Set down all of the data again, character for character.

### Data section
= Beginning of Section =
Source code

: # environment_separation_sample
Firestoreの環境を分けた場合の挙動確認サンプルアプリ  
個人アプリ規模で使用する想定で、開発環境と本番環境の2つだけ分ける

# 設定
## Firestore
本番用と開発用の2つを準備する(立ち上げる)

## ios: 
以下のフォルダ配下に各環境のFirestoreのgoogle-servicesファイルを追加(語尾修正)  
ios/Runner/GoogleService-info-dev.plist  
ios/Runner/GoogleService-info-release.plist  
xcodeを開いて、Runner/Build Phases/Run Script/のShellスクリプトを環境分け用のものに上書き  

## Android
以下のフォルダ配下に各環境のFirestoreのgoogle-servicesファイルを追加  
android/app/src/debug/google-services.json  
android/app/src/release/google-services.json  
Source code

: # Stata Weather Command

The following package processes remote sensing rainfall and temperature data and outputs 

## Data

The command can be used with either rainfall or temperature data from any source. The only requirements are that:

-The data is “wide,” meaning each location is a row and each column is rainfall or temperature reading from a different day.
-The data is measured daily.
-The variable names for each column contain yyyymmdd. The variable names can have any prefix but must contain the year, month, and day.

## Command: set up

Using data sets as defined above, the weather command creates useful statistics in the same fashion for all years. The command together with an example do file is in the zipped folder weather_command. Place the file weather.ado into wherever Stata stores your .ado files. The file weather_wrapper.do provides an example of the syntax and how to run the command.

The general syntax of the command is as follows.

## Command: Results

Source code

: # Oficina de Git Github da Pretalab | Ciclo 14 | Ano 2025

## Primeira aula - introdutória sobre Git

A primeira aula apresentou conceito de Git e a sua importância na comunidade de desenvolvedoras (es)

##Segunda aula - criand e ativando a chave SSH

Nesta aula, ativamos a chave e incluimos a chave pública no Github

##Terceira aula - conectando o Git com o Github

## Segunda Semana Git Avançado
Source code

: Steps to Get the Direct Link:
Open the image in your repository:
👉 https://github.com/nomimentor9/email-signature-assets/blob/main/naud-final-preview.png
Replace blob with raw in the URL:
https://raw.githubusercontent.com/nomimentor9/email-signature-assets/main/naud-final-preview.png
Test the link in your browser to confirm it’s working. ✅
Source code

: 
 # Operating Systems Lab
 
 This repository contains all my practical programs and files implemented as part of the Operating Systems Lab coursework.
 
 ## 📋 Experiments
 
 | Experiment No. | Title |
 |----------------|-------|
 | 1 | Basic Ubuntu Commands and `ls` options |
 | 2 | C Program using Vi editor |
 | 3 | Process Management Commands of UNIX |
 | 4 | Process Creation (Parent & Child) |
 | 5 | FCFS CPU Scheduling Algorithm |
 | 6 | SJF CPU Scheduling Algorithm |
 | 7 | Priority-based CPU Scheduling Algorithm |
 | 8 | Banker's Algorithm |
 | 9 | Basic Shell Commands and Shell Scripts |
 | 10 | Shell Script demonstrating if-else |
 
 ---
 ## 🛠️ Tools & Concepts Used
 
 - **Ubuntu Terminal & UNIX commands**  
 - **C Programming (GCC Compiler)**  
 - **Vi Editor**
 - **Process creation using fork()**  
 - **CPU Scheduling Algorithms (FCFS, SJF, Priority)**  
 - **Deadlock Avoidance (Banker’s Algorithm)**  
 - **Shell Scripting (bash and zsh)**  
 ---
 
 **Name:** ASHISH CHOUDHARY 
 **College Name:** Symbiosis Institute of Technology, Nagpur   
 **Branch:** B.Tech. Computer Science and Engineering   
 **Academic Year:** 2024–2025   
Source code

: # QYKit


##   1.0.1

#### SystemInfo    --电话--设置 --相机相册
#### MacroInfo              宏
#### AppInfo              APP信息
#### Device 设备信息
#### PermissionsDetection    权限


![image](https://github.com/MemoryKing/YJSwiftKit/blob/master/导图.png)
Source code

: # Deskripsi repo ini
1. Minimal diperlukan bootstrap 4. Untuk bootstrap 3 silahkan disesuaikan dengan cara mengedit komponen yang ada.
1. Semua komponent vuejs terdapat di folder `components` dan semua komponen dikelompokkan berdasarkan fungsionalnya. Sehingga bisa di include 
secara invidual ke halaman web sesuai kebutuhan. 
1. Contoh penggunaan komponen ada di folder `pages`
= End of Section =
### Result of the exercise
Source code

: # environment_separation_sample
Firestoreの環境を分けた場合の挙動確認サンプルアプリ  
個人アプリ規模で使用する想定で、開発環境と本番環境の2つだけ分ける

# 設定
## Firestore
本番用と開発用の2つを準備する(立ち上げる)

## ios: 
以下のフォルダ配下に各環境のFirestoreのgoogle-servicesファイルを追加(語尾修正)  
ios/Runner/GoogleService-info-dev.plist  
ios/Runner/GoogleService-info-release.plist  
xcodeを開いて、Runner/Build Phases/Run Script/のShellスクリプトを環境分け用のものに上書き  

## Android
以下のフォルダ配下に各環境のFirestoreのgoogle-servicesファイルを追加  
android/app/src/debug/google-services.json  
android/app/src/release/google-services.json  
Source code

: # Stata Weather Command

The following package processes remote sensing rainfall and temperature data and outputs 

## Data

The command can be used with either rainfall or temperature data from any source. The only requirements are that:

-The data is “wide,” meaning each location is a row and each column is rainfall or temperature reading from a different day.
-The data is measured daily.
-The variable names for each column contain yyyymmdd. The variable names can have any prefix but must contain the year, month, and day.

## Command: set up

Using data sets as defined above, the weather command creates useful statistics in the same fashion for all years. The command together with an example do file is in the zipped folder weather_command. Place the file weather.ado into wherever Stata stores your .ado files. The file weather_wrapper.do provides an example of the syntax and how to run the command.

The general syntax of the command is as follows.

## Command: Results

Source code

: # Oficina de Git Github da Pretalab | Ciclo 14 | Ano 2025

## Primeira aula - introdutória sobre Git

A primeira aula apresentou conceito de Git e a sua importância na comunidade de desenvolvedoras (es)

##Segunda aula - criand e ativando a chave SSH

Nesta aula, ativamos a chave e incluimos a chave pública no Github

##Terceira aula - conectando o Git com o Github

## Segunda Semana Git Avançado
Source code

: Steps to Get the Direct Link:
Open the image in your repository:
👉 https://github.com/nomimentor9/email-signature-assets/blob/main/naud-final-preview.png
Replace blob with raw in the URL:
https://raw.githubusercontent.com/nomimentor9/email-signature-assets/main/naud-final-preview.png
Test the link in your browser to confirm it’s working. ✅
Source code

: 
 # Operating Systems Lab
 
 This repository contains all my practical programs and files implemented as part of the Operating Systems Lab coursework.
 
 ## 📋 Experiments
 
 | Experiment No. | Title |
 |----------------|-------|
 | 1 | Basic Ubuntu Commands and `ls` options |
 | 2 | C Program using Vi editor |
 | 3 | Process Management Commands of UNIX |
 | 4 | Process Creation (Parent & Child) |
 | 5 | FCFS CPU Scheduling Algorithm |
 | 6 | SJF CPU Scheduling Algorithm |
 | 7 | Priority-based CPU Scheduling Algorithm |
 | 8 | Banker's Algorithm |
 | 9 | Basic Shell Commands and Shell Scripts |
 | 10 | Shell Script demonstrating if-else |
 
 ---
 ## 🛠️ Tools & Concepts Used
 
 - **Ubuntu Terminal & UNIX commands**  
 - **C Programming (GCC Compiler)**  
 - **Vi Editor**
 - **Process creation using fork()**  
 - **CPU Scheduling Algorithms (FCFS, SJF, Priority)**  
 - **Deadlock Avoidance (Banker’s Algorithm)**  
 - **Shell Scripting (bash and zsh)**  
 ---
 
 **Name:** ASHISH CHOUDHARY 
 **College Name:** Symbiosis Institute of Technology, Nagpur   
 **Branch:** B.Tech. Computer Science and Engineering   
 **Academic Year:** 2024–2025   
Source code

: # QYKit


##   1.0.1

#### SystemInfo    --电话--设置 --相机相册
#### MacroInfo              宏
#### AppInfo              APP信息
#### Device 设备信息
#### PermissionsDetection    权限


![image](https://github.com/MemoryKing/YJSwiftKit/blob/master/导图.png)
Source code

: # Deskripsi repo ini
1. Minimal diperlukan bootstrap 4. Untuk bootstrap 3 silahkan disesuaikan dengan cara mengedit komponen yang ada.
1. Semua komponent vuejs terdapat di folder `components` dan semua komponen dikelompokkan berdasarkan fungsionalnya. Sehingga bisa di include 
secara invidual ke halaman web sesuai kebutuhan. 
1. Contoh penggunaan komponen ada di folder `pages`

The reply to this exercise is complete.